EXERCISE INSTRUCTIONS:
Your task is to gather the lines below that hold the string "imagination".

[Data records]
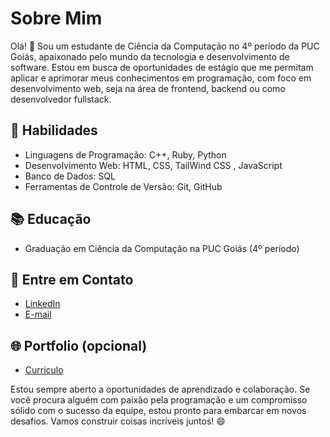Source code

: # Sobre Mim

Olá! 👋 Sou um estudante de Ciência da Computação no 4º período da PUC Goiás, apaixonado pelo mundo da tecnologia e desenvolvimento de software. Estou em busca de oportunidades de estágio que me permitam aplicar e aprimorar meus conhecimentos em programação, com foco em desenvolvimento web, seja na área de frontend, backend ou como desenvolvedor fullstack.

## 🚀 Habilidades

- Linguagens de Programação: C++, Ruby, Python
- Desenvolvimento Web: HTML, CSS, TailWind CSS , JavaScript
- Banco de Dados: SQL
- Ferramentas de Controle de Versão: Git, GitHub

## 📚 Educação

- Graduação em Ciência da Computação na PUC Goiás (4º período)

## 📧 Entre em Contato

- [LinkedIn](https://www.linkedin.com/in/gustahsr)
- [E-mail](gustavohsr.pro@gmail.com)

## 🌐 Portfolio (opcional)

- [Curriculo](gustahsr.github.io)

Estou sempre aberto a oportunidades de aprendizado e colaboração. Se você procura alguém com paixão pela programação e um compromisso sólido com o sucesso da equipe, estou pronto para embarcar em novos desafios. Vamos construir coisas incríveis juntos! 😄
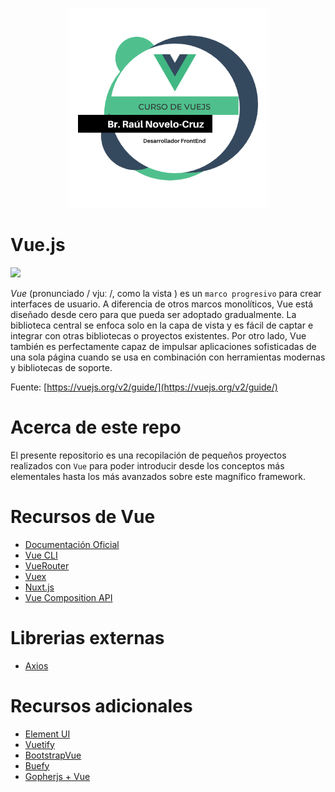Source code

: <p align="center">
  <img width="320" src="./assets/banner.png">
</p>

# Vue.js
![](http://tutorialesenpdf.com/wp-content/uploads/2018/05/vuejs-tutorial-pdf.jpg)

*Vue* (pronunciado / vjuː /, como la vista ) es un `marco progresivo` para crear interfaces de usuario. A diferencia de otros marcos monolíticos, Vue está diseñado desde cero para que pueda ser adoptado gradualmente. La biblioteca central se enfoca solo en la capa de vista y es fácil de captar e integrar con otras bibliotecas o proyectos existentes. Por otro lado, Vue también es perfectamente capaz de impulsar aplicaciones sofisticadas de una sola página cuando se usa en combinación con herramientas modernas y bibliotecas de soporte.

Fuente: [https://vuejs.org/v2/guide/](https://vuejs.org/v2/guide/)

# Acerca de este repo

El presente repositorio es una recopilación de pequeños proyectos realizados con `Vue` para poder introducir desde los conceptos más elementales hasta los más avanzados sobre este magnífico framework.

# Recursos de Vue

- [Documentación Oficial](https://vuejs.org/)
- [Vue CLI](https://cli.vuejs.org/)
- [VueRouter](https://router.vuejs.org/)
- [Vuex](https://vuex.vuejs.org/)
- [Nuxt.js](https://nuxtjs.org/)
- [Vue Composition API](https://vue-composition-api-rfc.netlify.com/)

# Librerias externas
- [Axios](https://www.npmjs.com/package/axios)

# Recursos adicionales
* [Element UI](https://element.eleme.io/#/es)
* [Vuetify](https://vuetifyjs.com/en/)
* [BootstrapVue](https://bootstrap-vue.js.org/)
* [Buefy](https://buefy.github.io/#/)
* [Gopherjs + Vue](https://github.com/oskca/gopherjs-vue)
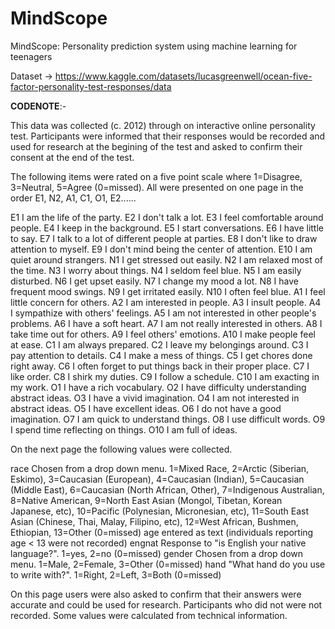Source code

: # MindScope
MindScope: Personality prediction system using machine learning for teenagers 

Dataset -> https://www.kaggle.com/datasets/lucasgreenwell/ocean-five-factor-personality-test-responses/data

**CODENOTE**:- 

This data was collected (c. 2012) through on interactive online personality test. Participants were informed that their responses would be recorded and used for research at the begining of the test and asked to confirm their consent at the end of the test.

The following items were rated on a five point scale where 1=Disagree, 3=Neutral, 5=Agree (0=missed). All were presented on one page in the order E1, N2, A1, C1, O1, E2...... 

E1	I am the life of the party.
E2	I don't talk a lot.
E3	I feel comfortable around people.
E4	I keep in the background.
E5	I start conversations.
E6	I have little to say.
E7	I talk to a lot of different people at parties.
E8	I don't like to draw attention to myself.
E9	I don't mind being the center of attention.
E10	I am quiet around strangers.
N1	I get stressed out easily.
N2	I am relaxed most of the time.
N3	I worry about things.
N4	I seldom feel blue.
N5	I am easily disturbed.
N6	I get upset easily.
N7	I change my mood a lot.
N8	I have frequent mood swings.
N9	I get irritated easily.
N10	I often feel blue.
A1	I feel little concern for others.
A2	I am interested in people.
A3	I insult people.
A4	I sympathize with others' feelings.
A5	I am not interested in other people's problems.
A6	I have a soft heart.
A7	I am not really interested in others.
A8	I take time out for others.
A9	I feel others' emotions.
A10	I make people feel at ease.
C1	I am always prepared.
C2	I leave my belongings around.
C3	I pay attention to details.
C4	I make a mess of things.
C5	I get chores done right away.
C6	I often forget to put things back in their proper place.
C7	I like order.
C8	I shirk my duties.
C9	I follow a schedule.
C10	I am exacting in my work.
O1	I have a rich vocabulary.
O2	I have difficulty understanding abstract ideas.
O3	I have a vivid imagination.
O4	I am not interested in abstract ideas.
O5	I have excellent ideas.
O6	I do not have a good imagination.
O7	I am quick to understand things.
O8	I use difficult words.
O9	I spend time reflecting on things.
O10	I am full of ideas.

On the next page the following values were collected.

race	Chosen from a drop down menu. 1=Mixed Race, 2=Arctic (Siberian, Eskimo), 3=Caucasian (European), 4=Caucasian (Indian), 5=Caucasian (Middle East), 6=Caucasian (North African, Other), 7=Indigenous Australian, 8=Native American, 9=North East Asian (Mongol, Tibetan, Korean Japanese, etc), 10=Pacific (Polynesian, Micronesian, etc), 11=South East Asian (Chinese, Thai, Malay, Filipino, etc), 12=West African, Bushmen, Ethiopian, 13=Other (0=missed)
age	entered as text (individuals reporting age < 13 were not recorded)
engnat	Response to "is English your native language?". 1=yes, 2=no (0=missed)
gender	Chosen from a drop down menu. 1=Male, 2=Female, 3=Other (0=missed)
hand	"What hand do you use to write with?". 1=Right, 2=Left, 3=Both (0=missed)

On this page users were also asked to confirm that their answers were accurate and could be used for research. Participants who did not were not recorded.
Some values were calculated from technical information.

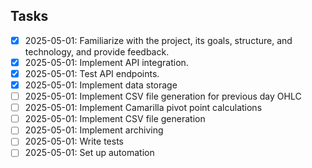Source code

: ## Tasks

- [x] 2025-05-01: Familiarize with the project, its goals, structure, and technology, and provide feedback.
- [x] 2025-05-01: Implement API integration.
- [x] 2025-05-01: Test API endpoints.
- [x] 2025-05-01: Implement data storage
- [ ] 2025-05-01: Implement CSV file generation for previous day OHLC
- [ ] 2025-05-01: Implement Camarilla pivot point calculations
- [ ] 2025-05-01: Implement CSV file generation
- [ ] 2025-05-01: Implement archiving
- [ ] 2025-05-01: Write tests
- [ ] 2025-05-01: Set up automation

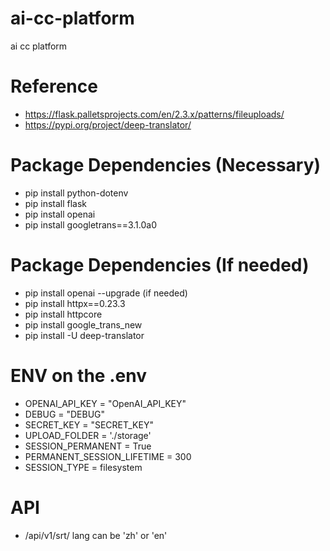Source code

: # ai-cc-platform
ai cc platform

# Reference
- https://flask.palletsprojects.com/en/2.3.x/patterns/fileuploads/
- https://pypi.org/project/deep-translator/

# Package Dependencies (Necessary)
- pip install python-dotenv
- pip install flask
- pip install openai
- pip install googletrans==3.1.0a0

# Package Dependencies (If needed)
- pip install openai --upgrade (if needed)
- pip install httpx==0.23.3
- pip install httpcore
- pip install google_trans_new
- pip install -U deep-translator

# ENV on the .env
- OPENAI_API_KEY = "OpenAI_API_KEY"
- DEBUG = "DEBUG"
- SECRET_KEY = "SECRET_KEY"
- UPLOAD_FOLDER = './storage'
- SESSION_PERMANENT = True
- PERMANENT_SESSION_LIFETIME = 300
- SESSION_TYPE = filesystem

# API
- /api/v1/srt/<lang>
lang can be 'zh' or 'en'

EXERCISE RESULT:
O3	I have a vivid imagination.
O6	I do not have a good imagination.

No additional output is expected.